Turkey

Turkey Evacuates Some Flooding Victims; Death Toll Hits 62

The heavy flooding came after Turkey endured a searing heat wave and as crews in the south were taming wildfires that raced across the country's Mediterranean coast

Workers clear the mud from a street in Bozkurt town of Kastamonu province, Turkey
AP Photo

Turkey sent ships to help evacuate people and vehicles from a northern town on the Black Sea that was hard hit by flooding, as the death toll in the disaster rose Sunday to at least 62 and more people than that remained missing.

Torrential rains pounded the country's northwestern Black Sea provinces on Wednesday, causing flooding that demolished homes, severed bridges, swept away cars and rendered numerous roads unpassable. The Turkish disaster agency AFAD said 52 people were killed in the province of Kastamonu, nine in Sinop and one in Bartin.

Turkey’s interior minister said 77 people were still missing in the flooding. Eight remained hospitalized.

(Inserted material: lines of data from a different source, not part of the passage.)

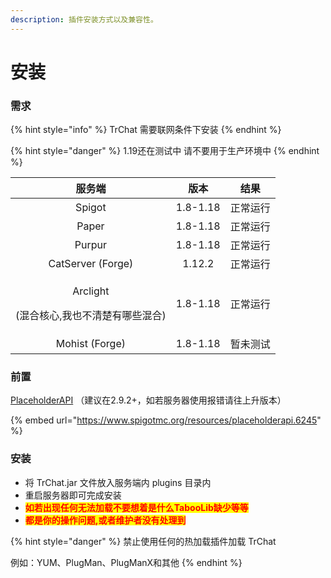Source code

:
 ```yaml
---
description: 插件安装方式以及兼容性。
---
```


# 安装

### 需求

{% hint style="info" %}
TrChat 需要联网条件下安装
{% endhint %}

{% hint style="danger" %}
1.19还在测试中
请不要用于生产环境中
{% endhint %}

|                    服务端                   |    版本    |  结果  |
| :--------------------------------------: | :------: | :--: |
|                  Spigot                  | 1.8-1.18 | 正常运行 |
|                   Paper                  | 1.8-1.18 | 正常运行 |
|                  Purpur                  | 1.8-1.18 | 正常运行 |
|             CatServer (Forge)            |  1.12.2  | 正常运行 |
| <p>Arclight </p><p>(混合核心,我也不清楚有哪些混合)</p> | 1.8-1.18 | 正常运行 |
|              Mohist (Forge)              | 1.8-1.18 | 暂未测试 |

### 前置

[PlaceholderAPI](https://www.spigotmc.org/resources/placeholderapi.6245/) （建议在2.9.2+，如若服务器使用报错请往上升版本）

{% embed url="https://www.spigotmc.org/resources/placeholderapi.6245" %}

### 安装

* 将 TrChat.jar 文件放入服务端内 plugins 目录内
* 重启服务器即可完成安装
* <mark style="color:red;">**如若出现任何无法加载不要想着是什么TabooLib缺少等等**</mark>
* <mark style="color:red;">**都是你的操作问题,或者维护者没有处理到**</mark>

{% hint style="danger" %}
禁止使用任何的热加载插件加载 TrChat

例如：YUM、PlugMan、PlugManX和其他
{% endhint %}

Emergency crews across the region kept up the search for the missing amid the many buildings that have partially collapsed. The Turkish defense ministry sent two ships to evacuate people and vehicles from a town in Sinop. They also sent military vehicles that can serve as temporary bridges to help get access to areas where bridges were wiped out.

Israel’s defense ministry said Sunday it had reached out to Turkey with an offer to send a search-and-rescue team.

The heavy flooding came after Turkey endured a searing heat wave and as crews in the south were taming wildfires that raced across the country's Mediterranean coast.

Climate scientists say there's little doubt that climate change from the burning of coal, oil and natural gas is driving more extreme events — such as heat waves, droughts, wildfires, floods and storms — as the Earth warms.